Requirement: Copy out all lines of the records in which the word "github" appears.

Stored items from a collection
^^^^^^^^

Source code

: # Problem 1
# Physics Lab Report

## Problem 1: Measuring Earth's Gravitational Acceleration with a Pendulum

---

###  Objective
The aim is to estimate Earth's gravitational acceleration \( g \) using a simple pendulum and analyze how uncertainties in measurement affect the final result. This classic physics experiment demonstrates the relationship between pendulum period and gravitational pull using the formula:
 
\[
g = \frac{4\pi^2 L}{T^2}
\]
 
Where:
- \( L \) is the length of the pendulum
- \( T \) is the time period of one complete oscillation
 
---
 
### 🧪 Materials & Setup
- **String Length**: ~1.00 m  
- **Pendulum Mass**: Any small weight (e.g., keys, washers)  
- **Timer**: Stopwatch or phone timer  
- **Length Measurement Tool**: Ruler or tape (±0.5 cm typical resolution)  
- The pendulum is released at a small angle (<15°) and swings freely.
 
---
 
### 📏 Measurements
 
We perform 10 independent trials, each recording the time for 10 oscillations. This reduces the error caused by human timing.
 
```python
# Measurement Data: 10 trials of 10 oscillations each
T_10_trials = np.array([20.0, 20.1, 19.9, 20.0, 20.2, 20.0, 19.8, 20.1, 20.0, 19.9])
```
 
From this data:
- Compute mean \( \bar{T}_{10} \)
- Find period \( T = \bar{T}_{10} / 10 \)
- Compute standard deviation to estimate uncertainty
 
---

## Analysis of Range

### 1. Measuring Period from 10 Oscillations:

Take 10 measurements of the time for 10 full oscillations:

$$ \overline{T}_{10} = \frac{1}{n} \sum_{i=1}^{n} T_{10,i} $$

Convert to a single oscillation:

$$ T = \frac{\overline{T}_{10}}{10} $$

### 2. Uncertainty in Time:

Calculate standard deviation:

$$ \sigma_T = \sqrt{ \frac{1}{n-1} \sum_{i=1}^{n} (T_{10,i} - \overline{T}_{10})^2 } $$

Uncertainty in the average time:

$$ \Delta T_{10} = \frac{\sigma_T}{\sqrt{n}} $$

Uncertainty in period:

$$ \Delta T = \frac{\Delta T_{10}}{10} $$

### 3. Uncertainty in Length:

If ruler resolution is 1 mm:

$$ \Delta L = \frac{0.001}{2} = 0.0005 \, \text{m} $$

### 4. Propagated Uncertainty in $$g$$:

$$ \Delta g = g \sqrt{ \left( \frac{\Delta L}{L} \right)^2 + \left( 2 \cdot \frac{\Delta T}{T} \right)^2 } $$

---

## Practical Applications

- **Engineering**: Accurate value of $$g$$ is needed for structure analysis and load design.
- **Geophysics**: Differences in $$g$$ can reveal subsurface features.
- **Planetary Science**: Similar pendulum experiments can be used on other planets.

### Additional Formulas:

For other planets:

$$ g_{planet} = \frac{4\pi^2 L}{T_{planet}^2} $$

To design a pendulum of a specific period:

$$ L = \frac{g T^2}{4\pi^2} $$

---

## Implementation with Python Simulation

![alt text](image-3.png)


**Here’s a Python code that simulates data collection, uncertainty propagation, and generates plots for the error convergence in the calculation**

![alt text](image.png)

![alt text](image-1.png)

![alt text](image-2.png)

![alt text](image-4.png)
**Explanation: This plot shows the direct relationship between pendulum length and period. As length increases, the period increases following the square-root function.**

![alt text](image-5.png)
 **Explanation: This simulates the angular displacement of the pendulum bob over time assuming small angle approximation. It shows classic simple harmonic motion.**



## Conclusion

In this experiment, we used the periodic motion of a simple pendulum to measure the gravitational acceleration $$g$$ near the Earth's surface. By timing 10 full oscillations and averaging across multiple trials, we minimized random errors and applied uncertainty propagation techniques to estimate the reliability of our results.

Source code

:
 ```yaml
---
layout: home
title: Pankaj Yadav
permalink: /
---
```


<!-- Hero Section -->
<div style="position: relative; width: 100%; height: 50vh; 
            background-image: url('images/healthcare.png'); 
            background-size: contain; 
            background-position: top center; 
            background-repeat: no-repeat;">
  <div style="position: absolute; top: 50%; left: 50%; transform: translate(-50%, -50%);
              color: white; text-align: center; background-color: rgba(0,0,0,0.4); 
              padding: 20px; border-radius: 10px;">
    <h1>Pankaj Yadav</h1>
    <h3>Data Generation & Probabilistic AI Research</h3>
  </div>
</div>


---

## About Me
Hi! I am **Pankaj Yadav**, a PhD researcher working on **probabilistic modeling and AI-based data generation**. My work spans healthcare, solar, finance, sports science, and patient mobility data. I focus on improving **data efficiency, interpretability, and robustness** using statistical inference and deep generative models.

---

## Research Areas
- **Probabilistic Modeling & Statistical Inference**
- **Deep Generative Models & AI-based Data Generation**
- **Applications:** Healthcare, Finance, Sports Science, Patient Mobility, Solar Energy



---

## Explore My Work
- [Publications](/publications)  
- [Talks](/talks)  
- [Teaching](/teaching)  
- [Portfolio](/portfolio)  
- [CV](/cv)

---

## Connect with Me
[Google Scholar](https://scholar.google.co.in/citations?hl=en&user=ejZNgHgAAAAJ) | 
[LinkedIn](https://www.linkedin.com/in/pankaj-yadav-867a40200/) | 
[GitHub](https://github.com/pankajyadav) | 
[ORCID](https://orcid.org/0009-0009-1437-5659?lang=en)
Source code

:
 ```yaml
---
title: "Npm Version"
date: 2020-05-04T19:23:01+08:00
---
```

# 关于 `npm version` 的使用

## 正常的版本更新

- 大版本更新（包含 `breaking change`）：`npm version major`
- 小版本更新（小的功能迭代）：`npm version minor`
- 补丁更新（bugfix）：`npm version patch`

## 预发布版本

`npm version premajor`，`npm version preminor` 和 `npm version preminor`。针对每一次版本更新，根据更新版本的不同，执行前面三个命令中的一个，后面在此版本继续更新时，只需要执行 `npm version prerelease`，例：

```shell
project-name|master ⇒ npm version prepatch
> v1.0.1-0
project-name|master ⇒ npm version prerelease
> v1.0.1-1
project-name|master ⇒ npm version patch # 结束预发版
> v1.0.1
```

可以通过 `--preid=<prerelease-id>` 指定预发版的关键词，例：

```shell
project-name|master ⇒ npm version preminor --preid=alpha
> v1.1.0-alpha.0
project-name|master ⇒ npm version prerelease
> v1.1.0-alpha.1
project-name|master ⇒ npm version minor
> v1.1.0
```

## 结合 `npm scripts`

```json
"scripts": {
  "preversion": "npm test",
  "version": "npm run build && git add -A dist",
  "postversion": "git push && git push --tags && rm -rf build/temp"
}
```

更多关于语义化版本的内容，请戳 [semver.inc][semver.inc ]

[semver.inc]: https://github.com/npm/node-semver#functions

^^^^^^^^

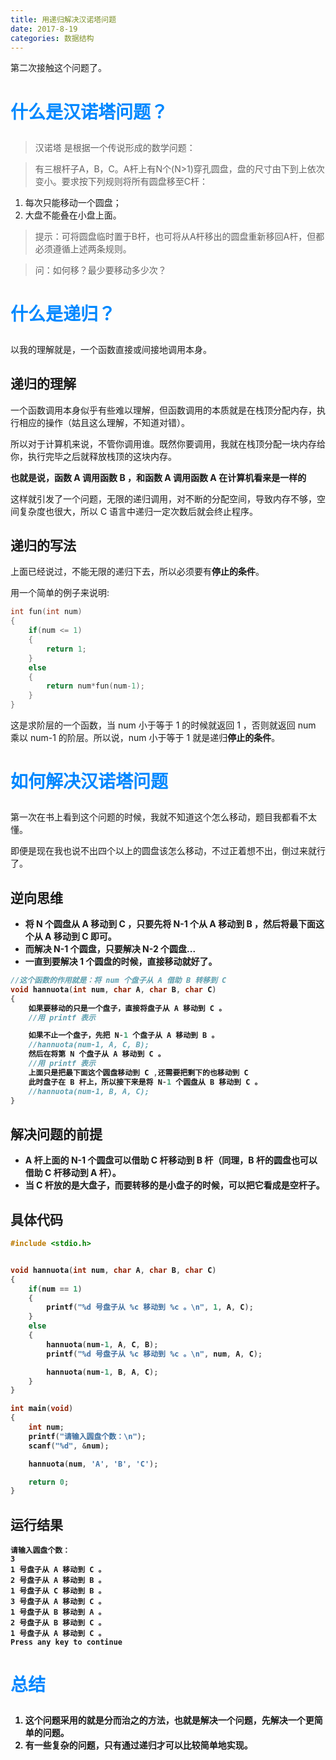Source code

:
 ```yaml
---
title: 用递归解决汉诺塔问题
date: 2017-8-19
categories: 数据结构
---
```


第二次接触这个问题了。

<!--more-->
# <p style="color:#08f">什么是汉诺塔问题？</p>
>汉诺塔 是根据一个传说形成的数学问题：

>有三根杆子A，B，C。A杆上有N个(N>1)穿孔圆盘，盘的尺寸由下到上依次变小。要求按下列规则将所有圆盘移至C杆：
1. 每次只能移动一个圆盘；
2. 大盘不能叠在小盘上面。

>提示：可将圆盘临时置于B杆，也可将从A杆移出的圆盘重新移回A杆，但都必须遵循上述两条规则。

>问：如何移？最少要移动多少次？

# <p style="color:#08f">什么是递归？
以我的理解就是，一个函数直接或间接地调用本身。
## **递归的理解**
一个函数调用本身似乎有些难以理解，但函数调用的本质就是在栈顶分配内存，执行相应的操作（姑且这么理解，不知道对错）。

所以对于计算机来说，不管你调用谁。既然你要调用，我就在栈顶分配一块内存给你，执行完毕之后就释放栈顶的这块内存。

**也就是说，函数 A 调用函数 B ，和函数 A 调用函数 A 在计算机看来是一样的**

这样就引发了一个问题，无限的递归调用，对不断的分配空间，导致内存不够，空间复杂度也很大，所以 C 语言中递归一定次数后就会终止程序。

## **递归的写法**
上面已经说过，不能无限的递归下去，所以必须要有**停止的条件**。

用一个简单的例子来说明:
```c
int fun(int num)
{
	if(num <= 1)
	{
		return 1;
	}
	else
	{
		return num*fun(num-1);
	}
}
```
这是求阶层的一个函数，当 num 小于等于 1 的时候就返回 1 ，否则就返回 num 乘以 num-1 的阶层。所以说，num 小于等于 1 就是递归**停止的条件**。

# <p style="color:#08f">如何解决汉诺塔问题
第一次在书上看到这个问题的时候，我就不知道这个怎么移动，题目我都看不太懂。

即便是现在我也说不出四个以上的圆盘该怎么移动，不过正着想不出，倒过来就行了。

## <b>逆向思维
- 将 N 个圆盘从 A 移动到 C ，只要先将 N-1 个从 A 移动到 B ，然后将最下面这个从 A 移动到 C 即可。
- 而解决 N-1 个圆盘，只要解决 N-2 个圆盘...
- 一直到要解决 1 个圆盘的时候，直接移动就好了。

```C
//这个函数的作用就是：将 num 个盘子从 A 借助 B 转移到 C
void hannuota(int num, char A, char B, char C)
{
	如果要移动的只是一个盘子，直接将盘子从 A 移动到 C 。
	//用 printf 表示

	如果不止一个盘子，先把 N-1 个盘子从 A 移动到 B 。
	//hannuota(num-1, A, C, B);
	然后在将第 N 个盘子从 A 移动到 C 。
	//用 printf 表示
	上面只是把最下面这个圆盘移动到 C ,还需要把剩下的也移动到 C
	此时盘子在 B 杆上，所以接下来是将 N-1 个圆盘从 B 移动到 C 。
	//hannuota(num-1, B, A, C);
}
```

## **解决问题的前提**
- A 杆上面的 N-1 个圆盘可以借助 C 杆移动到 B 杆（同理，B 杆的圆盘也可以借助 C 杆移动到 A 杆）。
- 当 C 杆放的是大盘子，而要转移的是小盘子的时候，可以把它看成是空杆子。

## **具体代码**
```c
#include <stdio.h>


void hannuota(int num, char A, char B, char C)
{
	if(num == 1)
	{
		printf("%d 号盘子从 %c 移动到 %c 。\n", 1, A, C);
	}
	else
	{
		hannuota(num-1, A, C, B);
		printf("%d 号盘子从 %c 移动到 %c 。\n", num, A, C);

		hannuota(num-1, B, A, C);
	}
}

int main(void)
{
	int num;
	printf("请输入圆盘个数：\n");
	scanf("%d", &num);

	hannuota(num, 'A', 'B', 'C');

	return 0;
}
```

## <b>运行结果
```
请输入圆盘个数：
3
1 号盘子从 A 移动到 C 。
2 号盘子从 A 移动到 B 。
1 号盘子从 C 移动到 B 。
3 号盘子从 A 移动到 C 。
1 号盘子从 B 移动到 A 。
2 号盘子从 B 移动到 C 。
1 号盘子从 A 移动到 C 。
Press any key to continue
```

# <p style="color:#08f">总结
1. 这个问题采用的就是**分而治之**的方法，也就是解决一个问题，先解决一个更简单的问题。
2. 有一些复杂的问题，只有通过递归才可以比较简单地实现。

^^^^^^^^

Solution to this problem:
[GitHub](https://github.com/pankajyadav) | 
[semver.inc]: https://github.com/npm/node-semver#functions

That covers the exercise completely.